Judge defers review of daily fines totalling €9,800 imposed on Enoch Burke

Burke’s separate appeal over orders restraining him attending at Co Westmeath school to be heard next week

Enoch Burke was previously jailed after failing to observe a court injunction banning him from attending Wilson's Hospital school in Co Westmeath. File photograph: PA
Enoch Burke was previously jailed after failing to observe a court injunction banning him from attending Wilson's Hospital school in Co Westmeath. File photograph: PA

A review by a High Court judge of daily fines of €700 imposed last month on dismissed schoolteacher Enoch Burke has been deferred.

Mr Justice Brian O’Moore had directed the fines to be imposed on a daily basis from January 27th until Mr Burke purged his contempt of court orders made in September last restraining him attending at Wilson’s Hospital School in Co Westmeath.

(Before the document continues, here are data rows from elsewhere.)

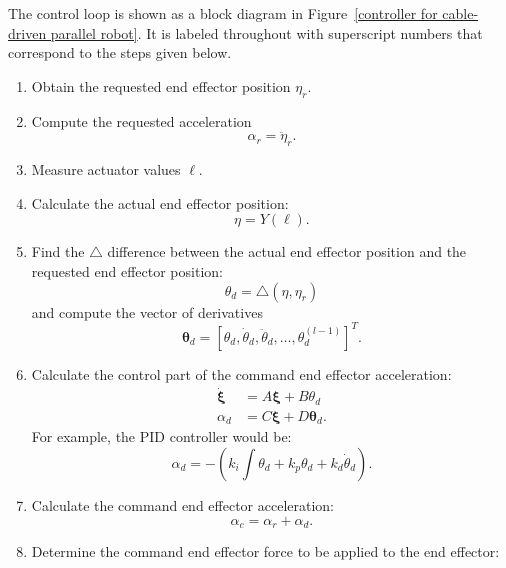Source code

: \documentclass[reqno,twocolumn]{amsart}
\newcommand\tint{{\textstyle\int\!}}
\newcommand{\liediff}{\mathbin{\triangle}}
\renewcommand{\mathsf}{}
\begin{document}
The control loop is shown as a block diagram in Figure~\ref{controller for cable-driven parallel robot}.  It is labeled throughout with superscript numbers that correspond to the steps given below.
\begin{enumerate}
\item \label{first step alg} Obtain the requested end effector position $\eta_r$.
\item \label{second derivative} Compute the requested acceleration
\begin{equation}
\alpha_r = \ddot\eta_r .
\end{equation}
\item \label{measure} Measure actuator values $\bm\ell$.
\item \label{forward kinematics} Calculate the actual end effector position:
\begin{equation}
\eta = \mathsf Y(\bm\ell).
\end{equation}
\item \label{liediff}
Find the $\liediff$ difference between the actual end effector position and the requested end effector position:
\begin{equation}
\label{theta_d from liediff}
\theta_d = \liediff(\eta, \eta_r)
\end{equation}
and compute the vector of derivatives
\begin{equation}
\bm \theta_d = [\theta_d, \dot \theta_d, \ddot \theta_d, \dots, \theta_d^{(l-1)}]^T .
\end{equation}
\item \label{cable control} Calculate the control part of the command end effector acceleration:
\begin{align}
\label{closed-loop feed-forward robot alpha}
\dot{\bm \xi} &= \mathsf A \bm \xi + \mathsf B \theta_d \\
\label{closed-loop feed-forward robot alpha 2}
\alpha_d &= \mathsf C \bm \xi + \mathsf D \bm \theta_d.
\end{align}
For example, the PID controller would be:
\begin{equation}
\alpha_d = - (k_i \tint \theta_d + k_p \theta_d + k_d \dot \theta_d).
\end{equation}
\item \label{add requested acceleration to control} Calculate the command end effector acceleration:
\begin{equation}
\alpha_c = \alpha_r + \alpha_d.
\end{equation}
\item \label{determine torque-force} Determine the command end effector force to be applied to the end effector:

\end{enumerate}
\end{document}
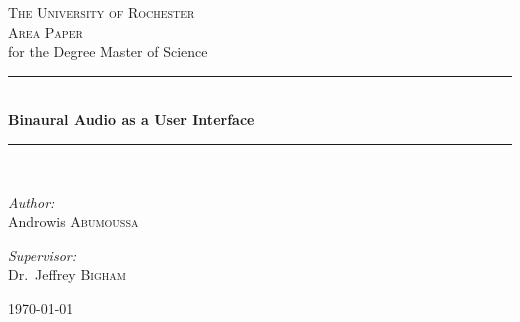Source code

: \documentclass[12pt]{report}
\newcommand{\HRule}{\rule{\linewidth}{0.5mm}}
\begin{document}
\begin{titlepage}
\begin{center}

\textsc{\LARGE The University of Rochester}
\\[5.5cm]

\textsc{\Large Area Paper}\\
for the Degree Master of Science
\\[0.5cm]

\HRule \\[0.4cm]
{ \large \bfseries Binaural Audio as a User Interface }\\[0.4cm]

\HRule \\[0.5cm]

\begin{minipage}{0.4\textwidth}
\begin{flushleft} \large
\emph{Author:}\\
Androwis \textsc{Abumoussa}
\end{flushleft}
\end{minipage}
\begin{minipage}{0.4\textwidth}
\begin{flushright} \large
\emph{Supervisor:} \\
Dr.~Jeffrey \textsc{Bigham}
\end{flushright}
\end{minipage}

\vfill

{\large \today}

\end{center}
\end{titlepage}



\renewcommand{\thepage }{\roman{page}}                         \tableofcontents



\newpage \thispagestyle{empty} \quad
\end{document}
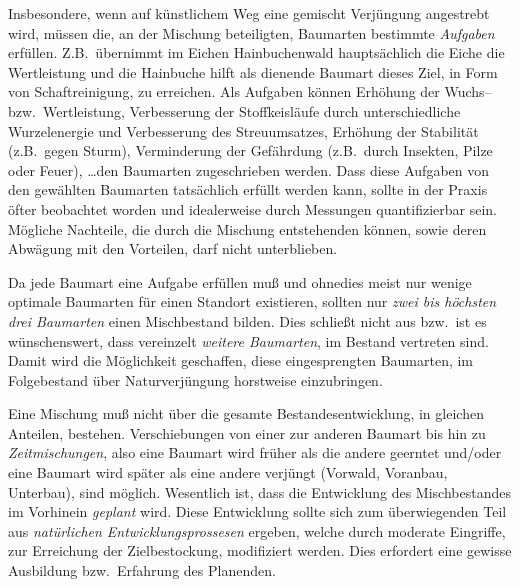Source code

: \documentclass[twocolumn]{scrartcl}
\begin{document}
Insbesondere, wenn auf künstlichem Weg eine gemischt Verjüngung
angestrebt wird, müssen die, an der Mischung beteiligten, Baumarten
bestimmte \emph{Aufgaben} erfüllen. Z.B.\ übernimmt im Eichen
Hainbuchenwald hauptsächlich die Eiche die Wertleistung und die
Hainbuche hilft als dienende Baumart dieses Ziel, in Form von
Schaftreinigung, zu erreichen. Als Aufgaben können Erhöhung der
Wuchs-- bzw.\ Wertleistung, Verbesserung der Stoffkeisläufe durch
unterschiedliche Wurzelenergie und Verbesserung des Streuumsatzes,
Erhöhung der Stabilität (z.B.\ gegen Sturm), Verminderung der
Gefährdung (z.B.\ durch Insekten, Pilze oder Feuer), \dots den
Baumarten zugeschrieben werden. Dass diese Aufgaben von den gewählten
Baumarten tatsächlich erfüllt werden kann, sollte in der Praxis öfter
beobachtet worden und idealerweise durch Messungen quantifizierbar
sein. Mögliche Nachteile, die durch die Mischung entstehenden können,
sowie deren Abwägung mit den Vorteilen, darf nicht unterblieben.

Da jede Baumart eine Aufgabe erfüllen muß und ohnedies meist nur
wenige optimale Baumarten für einen Standort existieren, sollten nur
\emph{zwei bis höchsten drei Baumarten} einen Mischbestand
bilden. Dies schließt nicht aus bzw.\ ist es wünschenswert, dass
vereinzelt \emph{weitere Baumarten}, im Bestand vertreten sind. Damit
wird die Möglichkeit geschaffen, diese eingesprengten Baumarten, im
Folgebestand über Naturverjüngung horstweise einzubringen.

Eine Mischung muß nicht über die gesamte Bestandesentwicklung, in
gleichen Anteilen, bestehen. Verschiebungen von einer zur anderen
Baumart bis hin zu \emph{Zeitmischungen}, also eine Baumart wird
früher als die andere geerntet und/oder eine Baumart wird später als
eine andere verjüngt (Vorwald, Voranbau, Unterbau), sind
möglich. Wesentlich ist, dass die Entwicklung des Mischbestandes im
Vorhinein \emph{geplant} wird. Diese Entwicklung sollte sich zum
überwiegenden Teil aus \emph{natürlichen Entwicklungsprossesen}
ergeben, welche durch moderate Eingriffe, zur Erreichung der
Zielbestockung, modifiziert werden. Dies erfordert eine gewisse
Ausbildung bzw.\ Erfahrung des Planenden.
\end{document}
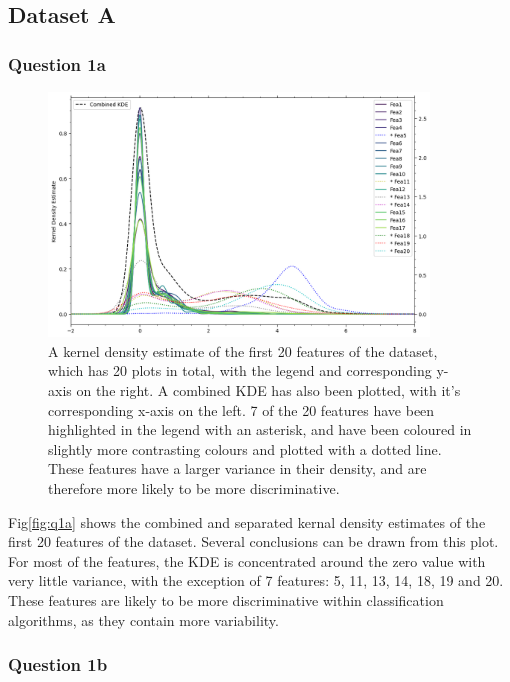 
\subsection{Dataset A}\label{subsec:dataset-a}
\subsubsection{Question 1a}\label{subsubsec:q1a}
    \begin{figure}[htb]
    \centering
    \includegraphics[width=0.9\textwidth]{./figures/q1a}
    \caption{A kernel density estimate of the first 20 features of the  dataset, which has 20
    plots in total, with the legend and corresponding y-axis on the right. A combined KDE has also been plotted, with
    it's corresponding x-axis on the left. 7 of the 20 features have been highlighted in the legend with an asterisk,
    and have been coloured in slightly more contrasting colours and plotted with a dotted line. These features have a
    larger variance in their density, and are therefore more likely to be more discriminative.}
    \label{fig:q1a}
    \end{figure}

    Fig\eqref{fig:q1a} shows the combined and separated kernal density estimates of the first 20 features of the dataset.
    Several conclusions can be drawn from this plot.
    For most of the features, the KDE is concentrated around the zero value with very little variance, with the exception
    of 7 features: 5, 11, 13, 14, 18, 19 and 20.
    These features are likely to be more discriminative within classification algorithms, as they contain more variability.

\subsubsection{Question 1b}\label{subsubsec:q1b}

If Mr Burke did not purge his contempt, the fines might be increased, the judge said. He listed the matter for review on February 10th but, due to pressures on court lists, the review has been deferred.

Fines hit €9,800

Mr Burke has continued to attend at the school on several dates and the fines, payable through the courts accounting system, had amounted on Thursday to some €9,800. The court is expected to be informed at the forthcoming review whether or not Mr Burke has made any payment.

READ SOME MORE

The September orders restraining Mr Burke’s attendance at the school were made pending a disciplinary process initiated by the school board of management arising from his publicly voiced opposition at a school event in June 2022 to the then school principal’s direction to teachers to refer to a transitioning student by their chosen name and using the pronoun “they”.

Justine McCarthy: Enoch Burke has ridden roughshod over rights of studentsOpens in new window ]

Mr Burke was placed on paid administrative leave but, when he continued to attend at the school, he was committed to prison for contempt of the court orders. He was released after 108 days without purging his contempt, after Mr Justice O’Moore said he was exploiting his imprisonment for his own ends.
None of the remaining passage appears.